Nonparametric Regression

Penalized least squares

Suppose that we have a dataset $\lbrace (x_i,y_i)\rbrace_{i=1}^n$ which contains $n$ observations of a covariate $x\in\mathcal{X}$ and a response $y\in\mathbb{R}.$ A nonparametric regression model assumes that

\[y_i = f(x_i) + \varepsilon_i,\ i=1,\cdots,n,\tag{*}\]

where $\lbrace\varepsilon_i\rbrace_{i=1}^n$ are iid error terms with mean zero.

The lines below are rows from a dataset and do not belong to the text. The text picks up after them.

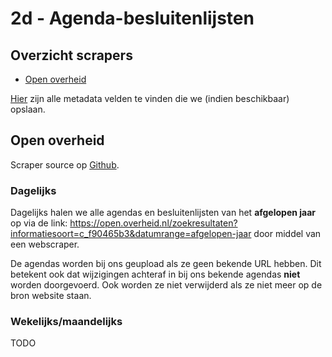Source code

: # 2d - Agenda-besluitenlijsten

## Overzicht scrapers

- [Open overheid](https://open.overheid.nl/)

[Hier](../SPEC%20MetadataSchema/README.md) zijn alle metadata velden te vinden die we (indien beschikbaar) opslaan.

## Open overheid

Scraper source op [Github](https://github.com/wooverheid/WooScrapers/blob/main/Spiders/SpiderOpenOverheid.py).

### Dagelijks
Dagelijks halen we alle agendas en besluitenlijsten van het **afgelopen jaar** op via de link: https://open.overheid.nl/zoekresultaten?informatiesoort=c_f90465b3&datumrange=afgelopen-jaar door middel van een webscraper. 

De agendas worden bij ons geupload als ze geen bekende URL hebben. Dit betekent ook dat wijzigingen achteraf in bij ons bekende agendas **niet** worden doorgevoerd. Ook worden ze niet verwijderd als ze niet meer op de bron website staan.

### Wekelijks/maandelijks
TODO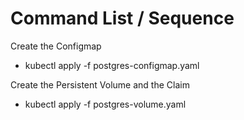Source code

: # Command List / Sequence

Create the Configmap

- kubectl apply -f postgres-configmap.yaml

Create the Persistent Volume and the Claim

- kubectl apply -f postgres-volume.yaml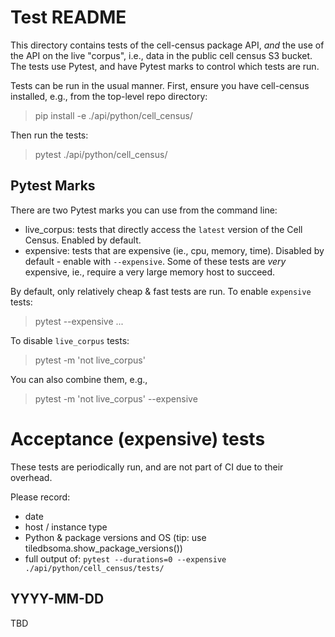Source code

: # Test README

This directory contains tests of the cell-census package API, _and_ the use of the API on the
live "corpus", i.e., data in the public cell census S3 bucket. The tests use Pytest, and have
Pytest marks to control which tests are run.

Tests can be run in the usual manner. First, ensure you have cell-census installed, e.g., from the top-level repo directory:

> pip install -e ./api/python/cell_census/

Then run the tests:

> pytest ./api/python/cell_census/

## Pytest Marks

There are two Pytest marks you can use from the command line:

- live_corpus: tests that directly access the `latest` version of the Cell Census. Enabled by default.
- expensive: tests that are expensive (ie., cpu, memory, time). Disabled by default - enable with `--expensive`. Some of these tests are _very_ expensive, ie., require a very large memory host to succeed.

By default, only relatively cheap & fast tests are run. To enable `expensive` tests:

> pytest --expensive ...

To disable `live_corpus` tests:

> pytest -m 'not live_corpus'

You can also combine them, e.g.,

> pytest -m 'not live_corpus' --expensive

# Acceptance (expensive) tests

These tests are periodically run, and are not part of CI due to their overhead.

Please record:

- date
- host / instance type
- Python & package versions and OS (tip: use tiledbsoma.show_package_versions())
- full output of: `pytest --durations=0 --expensive ./api/python/cell_census/tests/`

## YYYY-MM-DD

TBD
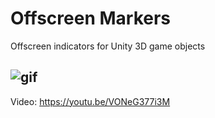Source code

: # Offscreen Markers
Offscreen indicators for Unity 3D game objects

![gif](./offscreen_markers.gif)
----
Video: https://youtu.be/VONeG377i3M
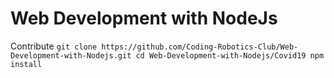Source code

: # Web Development with NodeJs

Contribute
`
git clone https://github.com/Coding-Robotics-Club/Web-Development-with-Nodejs.git
cd Web-Development-with-Nodejs/Covid19
npm install
`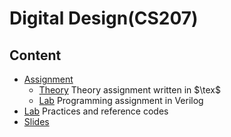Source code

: # Digital Design(CS207)

## Content
 - [Assignment](./Assignment)
   - [Theory](./Assignment/Theory) Theory assignment written in $\tex$
   - [Lab](./Assignment/Lab) Programming assignment in Verilog
 - [Lab](./Lab) Practices and reference codes
 - [Slides](./Slides)
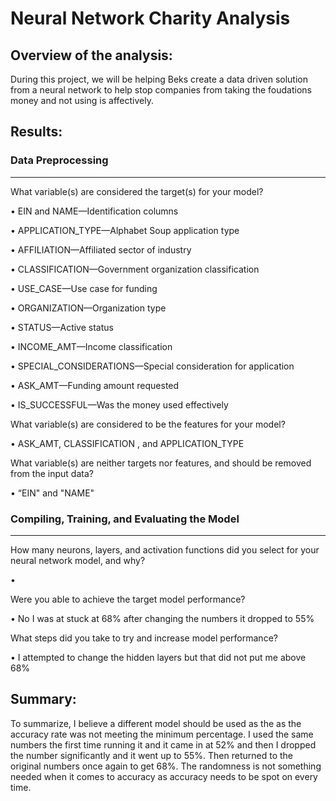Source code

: # Neural Network Charity Analysis

## Overview of the analysis: 
During this project, we will be helping Beks create a data driven solution from a neural network to help stop companies from taking the foudations money and not using is affectively. 

## Results: 

### Data Preprocessing
---------
What variable(s) are considered the target(s) for your model?

  •	EIN and NAME—Identification columns

  •	APPLICATION_TYPE—Alphabet Soup application type

  •	AFFILIATION—Affiliated sector of industry

  •	CLASSIFICATION—Government organization classification

  •	USE_CASE—Use case for funding

  •	ORGANIZATION—Organization type

  •	STATUS—Active status

  •	INCOME_AMT—Income classification

  •	SPECIAL_CONSIDERATIONS—Special consideration for application

  •	ASK_AMT—Funding amount requested

  •	IS_SUCCESSFUL—Was the money used effectively

What variable(s) are considered to be the features for your model?

  •	ASK_AMT, CLASSIFICATION , and APPLICATION_TYPE

What variable(s) are neither targets nor features, and should be removed from the input data?

  •	“EIN" and  "NAME"

### Compiling, Training, and Evaluating the Model
_________
How many neurons, layers, and activation functions did you select for your neural network model, and why?

  •	

Were you able to achieve the target model performance?

  •	No I was at stuck at 68% after changing the numbers it dropped to 55%

What steps did you take to try and increase model performance?

  •	I attempted to change the hidden layers but that did not put me above 68%

## Summary: 

To summarize, I believe a different model should be used as the as the accuracy rate was not meeting the minimum percentage. I used the same numbers the first time running it and it came in at 52% and then I dropped the number significantly and it went up to 55%. Then returned to the original numbers once again to get 68%. The randomness is not something needed when it comes to accuracy as accuracy needs to be spot on every time. 
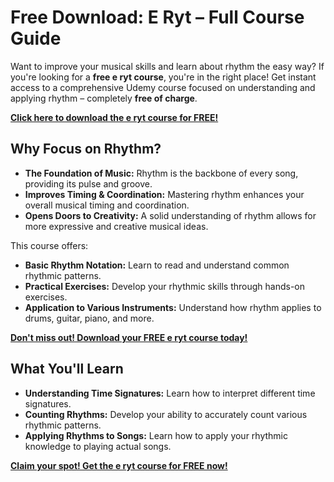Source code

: # Free Download: E Ryt – Full Course Guide

Want to improve your musical skills and learn about rhythm the easy way? If you're looking for a **free e ryt course**, you're in the right place! Get instant access to a comprehensive Udemy course focused on understanding and applying rhythm – completely **free of charge**.

[**Click here to download the e ryt course for FREE!**](https://udemywork.com/e-ryt)

## Why Focus on Rhythm?

*   **The Foundation of Music:** Rhythm is the backbone of every song, providing its pulse and groove.
*   **Improves Timing & Coordination:** Mastering rhythm enhances your overall musical timing and coordination.
*   **Opens Doors to Creativity:** A solid understanding of rhythm allows for more expressive and creative musical ideas.

This course offers:

*   **Basic Rhythm Notation:** Learn to read and understand common rhythmic patterns.
*   **Practical Exercises:** Develop your rhythmic skills through hands-on exercises.
*   **Application to Various Instruments:** Understand how rhythm applies to drums, guitar, piano, and more.

[**Don't miss out! Download your FREE e ryt course today!**](https://udemywork.com/e-ryt)

## What You'll Learn

*   **Understanding Time Signatures:** Learn how to interpret different time signatures.
*   **Counting Rhythms:** Develop your ability to accurately count various rhythmic patterns.
*   **Applying Rhythms to Songs:** Learn how to apply your rhythmic knowledge to playing actual songs.

[**Claim your spot! Get the e ryt course for FREE now!**](https://udemywork.com/e-ryt)

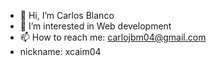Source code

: - 👋 Hi, I’m Carlos Blanco
- 👀 I’m interested in Web development
- 📫 How to reach me: carlojbm04@gmail.com
- nickname: xcaim04

<!---
xcaim04/xcaim04 is a ✨ special ✨ repository because its `README.md` (this file) appears on your GitHub profile.
You can click the Preview link to take a look at your changes.
--->
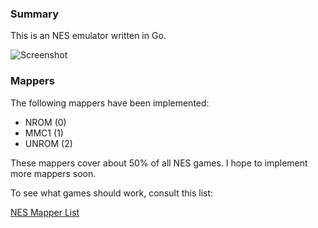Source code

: ### Summary

This is an NES emulator written in Go.

![Screenshot](http://i.imgur.com/hReiXW9.png)

### Mappers

The following mappers have been implemented:

* NROM (0)
* MMC1 (1)
* UNROM (2)

These mappers cover about 50% of all NES games. I hope to implement more
mappers soon.

To see what games should work, consult this list:

[NES Mapper List](http://tuxnes.sourceforge.net/nesmapper.txt)
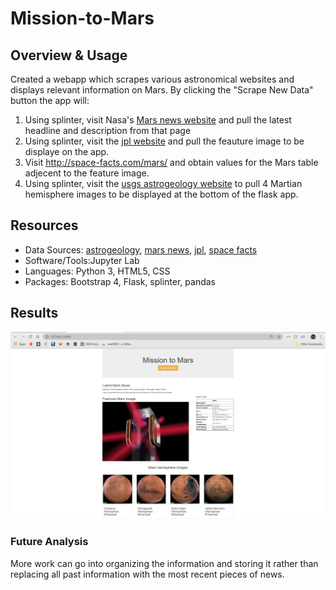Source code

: # Mission-to-Mars
## Overview & Usage
Created a webapp which scrapes various astronomical websites and displays relevant information on Mars. By clicking the "Scrape New Data" button the app will:
1.  Using splinter, visit Nasa's [Mars news website](https://mars.nasa.gov/news/) and pull the latest headline and description from that page
2.  Using splinter, visit the [jpl website](https://www.jpl.nasa.gov/spaceimages/?search=&category=Mars) and pull the feauture image to be displaye on the app.
3.  Visit http://space-facts.com/mars/ and obtain values for the Mars table adjecent to the feature image.
4.  Using splinter, visit the [usgs astrogeology website](https://astrogeology.usgs.gov) to pull 4 Martian hemisphere images to be displayed at the bottom of the flask app.

## Resources
- Data Sources: [astrogeology](https://astrogeology.usgs.gov/), [mars news](https://mars.nasa.gov/news/), [jpl](https://www.jpl.nasa.gov/spaceimages/?search=&category=Mars), [space facts](http://space-facts.com/mars/)
- Software/Tools:Jupyter Lab
- Languages: Python 3, HTML5, CSS
- Packages: Bootstrap 4, Flask, splinter, pandas

## Results
![](https://github.com/JasmeerSangha/Mission-to-Mars/blob/master/webapp.png)
### Future Analysis ###
More work can go into organizing the information and storing it rather than replacing all past information with the most recent pieces of news.
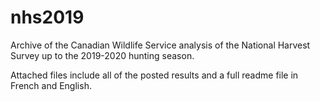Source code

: # nhs2019

Archive of the Canadian Wildlife Service analysis of the National Harvest Survey up to the 2019-2020 hunting season.

Attached files include all of the posted results and a full readme file in French and English.


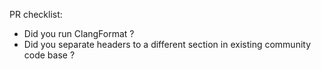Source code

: PR checklist:
- Did you run ClangFormat ?
- Did you separate headers to a different section in existing community code base ?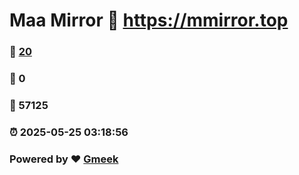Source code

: # Maa Mirror :link: https://mmirror.top 
### :page_facing_up: [20](https://mmirror.top/tag.html) 
### :speech_balloon: 0 
### :hibiscus: 57125 
### :alarm_clock: 2025-05-25 03:18:56 
### Powered by :heart: [Gmeek](https://github.com/Meekdai/Gmeek)
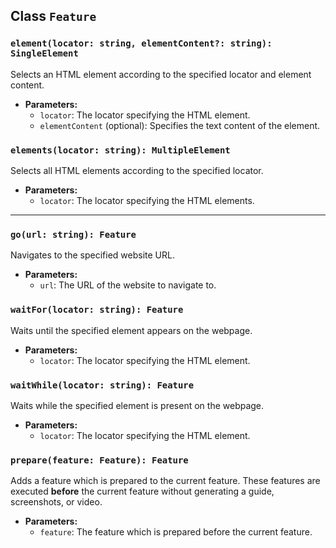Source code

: ## Class `Feature`

### `element(locator: string, elementContent?: string): SingleElement`

Selects an HTML element according to the specified locator and element content.

- **Parameters:**
  - `locator`: The locator specifying the HTML element.
  - `elementContent` (optional): Specifies the text content of the element.

### `elements(locator: string): MultipleElement`

Selects all HTML elements according to the specified locator.

- **Parameters:**
  - `locator`: The locator specifying the HTML elements.

---

### `go(url: string): Feature`

Navigates to the specified website URL.

- **Parameters:**
  - `url`: The URL of the website to navigate to.

### `waitFor(locator: string): Feature`

Waits until the specified element appears on the webpage.

- **Parameters:**
  - `locator`: The locator specifying the HTML element.

### `waitWhile(locator: string): Feature`

Waits while the specified element is present on the webpage.

- **Parameters:**
  - `locator`: The locator specifying the HTML element.

### `prepare(feature: Feature): Feature`

Adds a feature which is prepared to the current feature. These features are executed **before** the current feature without generating a guide, screenshots, or video.

- **Parameters:**
  - `feature`: The feature which is prepared before the current feature.
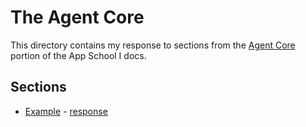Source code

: # The Agent Core

This directory contains my response to sections from the [Agent Core](https://docs.urbit.org/courses/app-school/2-agent) portion of the App School I docs.

## Sections

* [Example](https://docs.urbit.org/courses/app-school/2-agent#example) - [response](./example/README.md)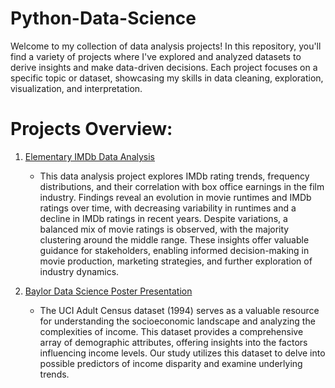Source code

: # Python-Data-Science
Welcome to my collection of data analysis projects! In this repository, you'll find a variety of projects where I've explored and analyzed datasets to derive insights and make data-driven decisions. Each project focuses on a specific topic or dataset, showcasing my skills in data cleaning, exploration, visualization, and interpretation.

# Projects Overview:
1. [Elementary IMDb Data Analysis](https://github.com/jasminejl/Python-Data-Analysis/blob/main/IMDb%20Data.ipynb)
   - This data analysis project explores IMDb rating trends, frequency distributions, and their correlation with box office earnings in the   film industry. Findings reveal an evolution in movie runtimes and IMDb ratings over time, with decreasing variability in runtimes and a decline in IMDb ratings in recent years. Despite variations, a balanced mix of movie ratings is observed, with the majority clustering around the middle range. These insights offer valuable guidance for stakeholders, enabling informed decision-making in movie production, marketing strategies, and further exploration of industry dynamics.
  
2. [Baylor Data Science Poster Presentation](https://github.com/jasminejl/Python-Data-Analysis/blob/main/Jordan-Lake_Severson_Poster.pdf)
   - The UCI Adult Census dataset (1994) serves as a valuable resource for understanding the socioeconomic landscape and analyzing the complexities of income. This dataset provides a comprehensive array of demographic attributes, offering insights into the factors influencing income levels. Our study utilizes this dataset to delve into possible predictors of income disparity and examine underlying trends.

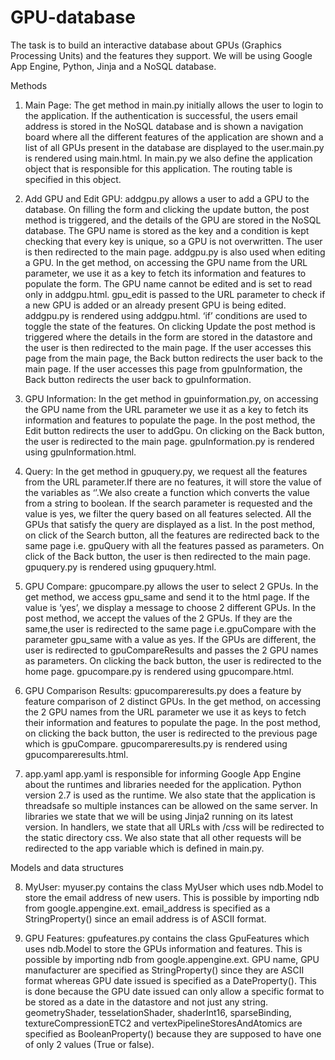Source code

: # GPU-database
The task is to build an interactive database about GPUs (Graphics Processing Units) and the features they support. We will be using Google App Engine, Python, Jinja and a NoSQL database.

Methods
1.	Main Page:
The get method in main.py initially allows the user to login to the application. If the authentication is successful, the users email address is stored in the NoSQL database and is shown a navigation board where all the different features of the application are shown and a list of all GPUs present in the database are displayed to the user.main.py is rendered using main.html.
In main.py we also define the application object that is responsible for this application. The routing table is specified in this object.
 
2.	Add GPU and Edit GPU:
addgpu.py allows a user to add a GPU to the database. On filling the form and clicking the update button, the post method is triggered, and the details of the GPU are stored in the NoSQL database. The GPU name is stored as the key and a condition is kept checking that every key is unique, so a GPU is not overwritten. The user is then redirected to the main page. 
addgpu.py is also used when editing a GPU. In the get method, on accessing the GPU name from the URL parameter, we use it as a key to fetch its information and features to populate the form. The GPU name cannot be edited and is set to read only in addgpu.html. gpu_edit is passed to the URL parameter to check if a new GPU is added or an already present GPU is being edited. addgpu.py is rendered using addgpu.html. ‘if’ conditions are used to toggle the state of the features. On clicking Update the post method is triggered where the details in the form are stored in the datastore and the user is then redirected to the main page. 
If the user accesses this page from the main page, the Back button redirects the user back to the main page. If the user accesses this page from gpuInformation, the Back button redirects the user back to gpuInformation. 

3.	GPU Information:
In the get method in gpuinformation.py, on accessing the GPU name from the URL parameter we use it as a key to fetch its information and features to populate the page.
In the post method, the Edit button redirects the user to addGpu. On clicking on the Back button, the user is redirected to the main page.
 gpuInformation.py is rendered using gpuInformation.html.


4.	Query:
In the get method in gpuquery.py, we request all the features from the URL parameter.If there are no features, it will store the value of the variables as ‘’.We also create a function which converts the value from a string to boolean. If the search parameter is requested and the value is yes, we filter the query based on all features selected. All the GPUs that satisfy the query are displayed as a list. In the post method, on click of the Search button, all the features are redirected back to the same page i.e. gpuQuery with all the features passed as parameters. On click of the Back button, the user is then redirected to the main page. gpuquery.py is rendered using gpuquery.html. 


5.	GPU Compare:
gpucompare.py allows the user to select 2 GPUs. In the get method, we access gpu_same and send it to the html page. If the value is ‘yes’, we display a message to choose 2 different GPUs. 
In the post method, we accept the values of the 2 GPUs. If they are the same,the user is redirected to the same page i.e.gpuCompare with the parameter gpu_same with a value as yes. If the GPUs are different, the user is redirected to gpuCompareResults and passes the 2 GPU names as parameters. On clicking the back button, the user is redirected to the home page. gpucompare.py is rendered using gpucompare.html.
 
6.	GPU Comparison Results:
gpucompareresults.py does a feature by feature comparison of 2 distinct GPUs. In the get method, on accessing the 2 GPU names from the URL parameter we use it as keys to fetch their information and features to populate the page. In the post method, on clicking the back button, the user is redirected to the previous page which is gpuCompare. gpucompareresults.py is rendered using gpucompareresults.html.
7.	app.yaml
app.yaml is responsible for informing Google App Engine about the runtimes and libraries needed for the application. Python version 2.7 is used as the runtime. We also state that the application is threadsafe so multiple instances can be allowed on the same server. In libraries we state that we will be using Jinja2 running on its latest version. In handlers, we state that all URLs with /css will be redirected to the static directory css. We also state that all other requests will be redirected to the app variable which is defined in main.py. 

Models and data structures

8.	MyUser:
myuser.py contains the class MyUser which uses ndb.Model to store the email address of new users. This is possible by importing ndb from google.appengine.ext. email_address is specified as a StringProperty() since an email address is of ASCII format.

9.	GPU Features:
gpufeatures.py contains the class GpuFeatures which uses ndb.Model to store the GPUs information and features. This is possible by importing ndb from google.appengine.ext. GPU name, GPU manufacturer are specified as StringProperty() since they are ASCII format whereas GPU date issued is specified as a DateProperty(). This is done because the GPU date issued can only allow a specific format to be stored as a date in the datastore and not just any string. geometryShader, tesselationShader, shaderInt16, sparseBinding, textureCompressionETC2 and vertexPipelineStoresAndAtomics are specified as BooleanProperty() because they are supposed to have one of only 2 values (True or false).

Assume that $\mathcal{H}$ is a RKHS with symmetric and positive definite $k(\cdot,\cdot):\mathcal{X}\times\mathcal{X}\to\mathbb{R}$ as its reproducing kernel, and $f\in\mathcal{H}.$ We estimate the optimal $f^*$ as the solution to the penalized least squares:

$$f^* \in \underset{f\in\mathcal{H}}{\mathrm{argmin}}\ \frac{1}{n}\sum_{i=1}^n\left(y_i - f(x_i)\right)^2 + J(f),$$

where $J:\mathcal{H}\to\mathbb{R}$ is some differentiable regularization function. The first term (mean square error) measures the goodness-of-fit, and the second penalizes on the complexity of fitted function. Note that $\mathcal{H}$ is usually infinite dimensional, we can find some $f$ which perfectly matches each data point $(x_i,y_i)$. However, such $f$ often suffers from bad generalizability, which is the reason that we add a penalty term to the objective function, like in ridge regression.

Generalized loss

We continue to discuss the nonparametric regression model given by $(*)$. Suppose that $f$ is realizable in a RKHS $\mathcal{H}$ with reproducing kernel $k(\cdot,\cdot)$. In the RKHS framework, let the regularization term be $R(f)=g(\Vert f\Vert_\mathcal{H}),$ where $g:[0,\infty)\to\mathbb{R}$ is some strictly monotonically increasing function.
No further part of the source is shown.